▸ To do
Which lines in the records below contain the word "steps"? Return each of them.

··· The records

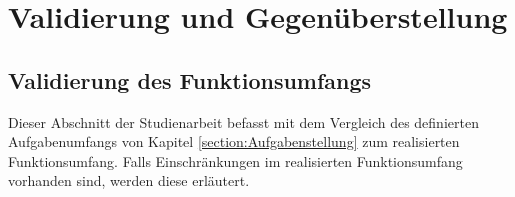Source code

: 
\chapter{Validierung und Gegenüberstellung}

\section{Validierung des Funktionsumfangs}

Dieser Abschnitt der Studienarbeit befasst mit dem Vergleich des definierten Aufgabenumfangs von Kapitel \ref{section:Aufgabenstellung} zum realisierten Funktionsumfang. Falls Einschränkungen im realisierten Funktionsumfang vorhanden sind, werden diese erläutert.

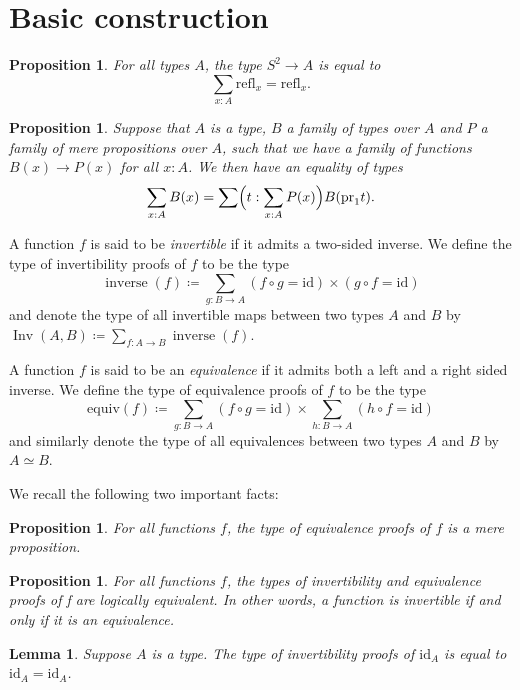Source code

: \documentclass{article}
\theoremstyle{plain}
\newtheorem{proposition}[theorem]{Proposition}
\newtheorem{lemma}[theorem]{Lemma}
\theoremstyle{definition}
\theoremstyle{remark}
\newcommand{\id}{\mathrm{id}}
\newcommand{\isequiv}{\mathrm{equiv}}
\newcommand{\pr}{\mathrm{pr}}
\newcommand{\refl}{\mathrm{refl}}
\newcommand{\sphere}{S^{2}}
\DeclareMathOperator{\inv}{Inv}
\DeclareMathOperator{\inverse}{inverse}
\begin{document}
\section{Basic construction}

\begin{proposition}
  \label{universal-property-sphere}
  For all types \(A\), the type \(\sphere \to A\) is equal to
  \[\sum_{x : A} \refl_{x} = \refl_{x}.\]
\end{proposition}
\begin{proposition}
  \label{family-over-subtype}
  Suppose that \(A\) is a type, \(B\) a family of types over \(A\) and \(P\) a family of mere
  propositions over \(A\), such that we have a family of functions \(B(x) \to P(x)\) for all
  \(x : A\). We then have an equality of types
  \[\sum_{x : A}B(x) = \sum \Bigl(t : \sum_{x : A}P(x)\Bigr) B(\pr_{1}t).\]
\end{proposition}

A function \(f\) is said to be \emph{invertible}
if it admits a two-sided inverse.
We define the type of invertibility proofs of \(f\) to be the type
\[\inverse(f) \coloneq \sum_{g : B \to A}(f \circ g = \id) \times (g \circ f = \id)\]
and denote the type of all invertible maps between two types \(A\) and \(B\) by
\(\inv(A, B) \coloneq \sum_{f : A \to B}\inverse(f)\).

A function \(f\) is said to be an \emph{equivalence} if it admits both a left and a
right sided inverse.
We define the type of equivalence proofs of \(f\) to be the type
\[\isequiv(f) \coloneq \sum_{g : B \to A}(f \circ g = \id) \times
  \sum_{h : B \to A}(h \circ f = \id)\]
and similarly denote the type of all equivalences between two types \(A\) and \(B\)
by~\(A \simeq B\).


We recall the following two important facts:
\begin{proposition}
  \label{is-prop-equiv}
  For all functions \(f\), the type of equivalence proofs of \(f\) is a mere proposition.
\end{proposition}

\begin{proposition}
  \label{inv-implies-equiv}
  For all functions \(f\), the types of invertibility and equivalence proofs of f are
  logically equivalent. In other words, a function is invertible if and only if it is
  an equivalence.
\end{proposition}

\begin{lemma}
  \label{inv-id}
  Suppose \(A\) is a type. The type of invertibility proofs of \(\id_{A}\) is equal
  to \(\id_{A} = \id_{A}\).
\end{lemma}
\end{document}
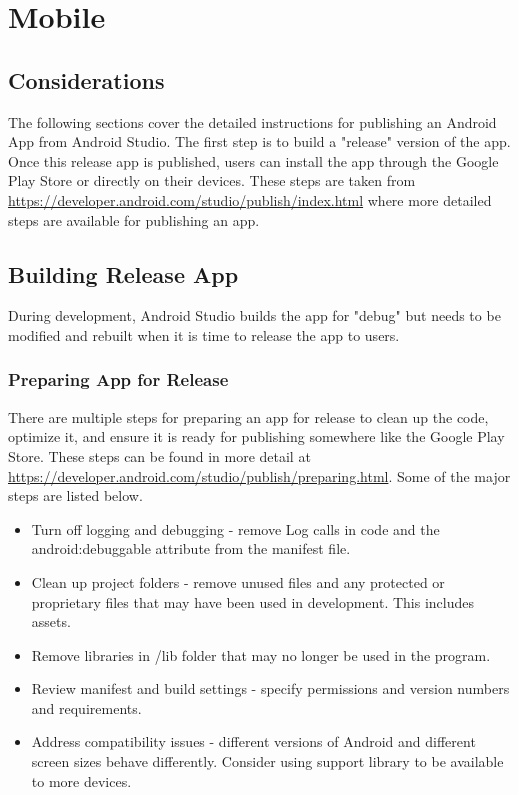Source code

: 
\section{Mobile}
\subsection{Considerations}
The following sections cover the detailed instructions for publishing an Android App from Android Studio. The first step is to build a "release" version of the app. Once this release app is published, users can install the app through the Google Play Store or directly on their devices. These steps are taken from \url{https://developer.android.com/studio/publish/index.html} where more detailed steps are available for publishing an app.

\subsection{Building Release App}
During development, Android Studio builds the app for "debug" but needs to be modified and rebuilt when it is time to release the app to users.
\subsubsection{Preparing App for Release}
There are multiple steps for preparing an app for release to clean up the code, optimize it, and ensure it is ready for publishing somewhere like the Google Play Store. These steps can be found in more detail at \url{https://developer.android.com/studio/publish/preparing.html}. Some of the major steps are listed below.
\begin{itemize}
    \item Turn off logging and debugging - remove Log calls in code and the android:debuggable attribute from the manifest file.
    \item Clean up project folders - remove unused files and any protected or proprietary files that may have been used in development. This includes assets.
    \item Remove libraries in /lib folder that may no longer be used in the program.
    \item Review manifest and build settings - specify permissions and version numbers and requirements.
    \item Address compatibility issues - different versions of Android and different screen sizes behave differently. Consider using support library to be available to more devices.
\end{itemize}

······

▸ Written reply
The following sections cover the detailed instructions for publishing an Android App from Android Studio. The first step is to build a "release" version of the app. Once this release app is published, users can install the app through the Google Play Store or directly on their devices. These steps are taken from \url{https://developer.android.com/studio/publish/index.html} where more detailed steps are available for publishing an app.
There are multiple steps for preparing an app for release to clean up the code, optimize it, and ensure it is ready for publishing somewhere like the Google Play Store. These steps can be found in more detail at \url{https://developer.android.com/studio/publish/preparing.html}. Some of the major steps are listed below.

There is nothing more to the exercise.